> TASK: Copy each line below in which the string "subsection" appears.

> RECORDS TO USE:
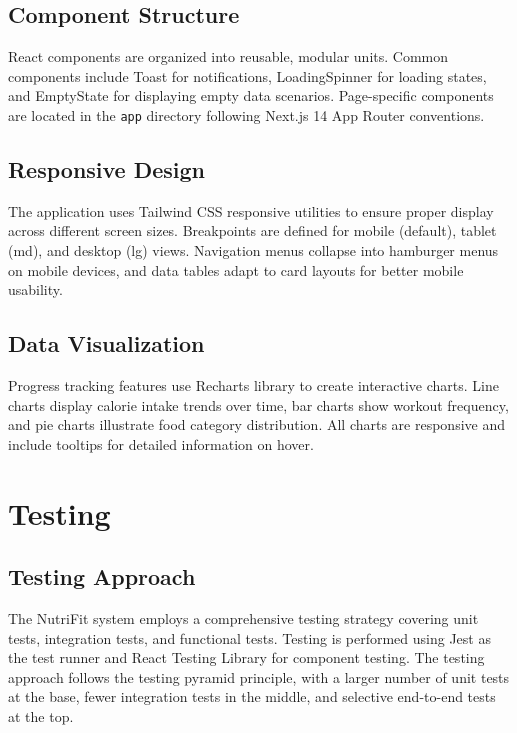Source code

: \subsection{Component Structure}

React components are organized into reusable, modular units. Common components include Toast for notifications, LoadingSpinner for loading states, and EmptyState for displaying empty data scenarios. Page-specific components are located in the \texttt{app} directory following Next.js 14 App Router conventions.

\subsection{Responsive Design}

The application uses Tailwind CSS responsive utilities to ensure proper display across different screen sizes. Breakpoints are defined for mobile (default), tablet (md), and desktop (lg) views. Navigation menus collapse into hamburger menus on mobile devices, and data tables adapt to card layouts for better mobile usability.

\subsection{Data Visualization}

Progress tracking features use Recharts library to create interactive charts. Line charts display calorie intake trends over time, bar charts show workout frequency, and pie charts illustrate food category distribution. All charts are responsive and include tooltips for detailed information on hover.

\section{Testing}

\subsection{Testing Approach}

The NutriFit system employs a comprehensive testing strategy covering unit tests, integration tests, and functional tests. Testing is performed using Jest as the test runner and React Testing Library for component testing. The testing approach follows the testing pyramid principle, with a larger number of unit tests at the base, fewer integration tests in the middle, and selective end-to-end tests at the top.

> COMPLETED TASK:
: \subsection{Component Structure}
\subsection{Responsive Design}
\subsection{Data Visualization}
\subsection{Testing Approach}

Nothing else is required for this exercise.